WHAT YOU ARE ASKED TO DO -
From the line that contains "18. Ego autem" to the final line of the entries below, write out every line exactly as it appears, and nothing else.

SOURCE MATERIAL -
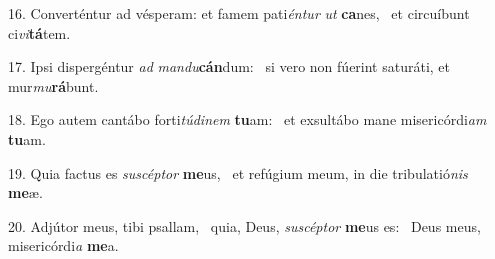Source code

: 16. Converténtur ad vésperam: et famem pati\textit{én}\textit{tur} \textit{ut} \textbf{ca}nes, \ast\  et circuíbunt ci\textit{vi}\textbf{tá}tem.\

17. Ipsi dispergéntur \textit{ad} \textit{man}\textit{du}\textbf{cán}dum: \ast\  si vero non fúerint saturáti, et mur\textit{mu}\textbf{rá}bunt.\

18. Ego autem cantábo forti\textit{tú}\textit{di}\textit{nem} \textbf{tu}am: \ast\  et exsultábo mane misericórdi\textit{am} \textbf{tu}am.\

19. Quia factus es \textit{su}\textit{scép}\textit{tor} \textbf{me}us, \ast\  et refúgium meum, in die tribulatió\textit{nis} \textbf{me}æ.\

20. Adjútor meus, tibi psallam, \dag\  quia, Deus, \textit{su}\textit{scép}\textit{tor} \textbf{me}us es: \ast\  Deus meus, misericórdi\textit{a} \textbf{me}a.\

EXERCISE ANSWER -
18. Ego autem cantábo forti\textit{tú}\textit{di}\textit{nem} \textbf{tu}am: \ast\  et exsultábo mane misericórdi\textit{am} \textbf{tu}am.\

19. Quia factus es \textit{su}\textit{scép}\textit{tor} \textbf{me}us, \ast\  et refúgium meum, in die tribulatió\textit{nis} \textbf{me}æ.\

20. Adjútor meus, tibi psallam, \dag\  quia, Deus, \textit{su}\textit{scép}\textit{tor} \textbf{me}us es: \ast\  Deus meus, misericórdi\textit{a} \textbf{me}a.\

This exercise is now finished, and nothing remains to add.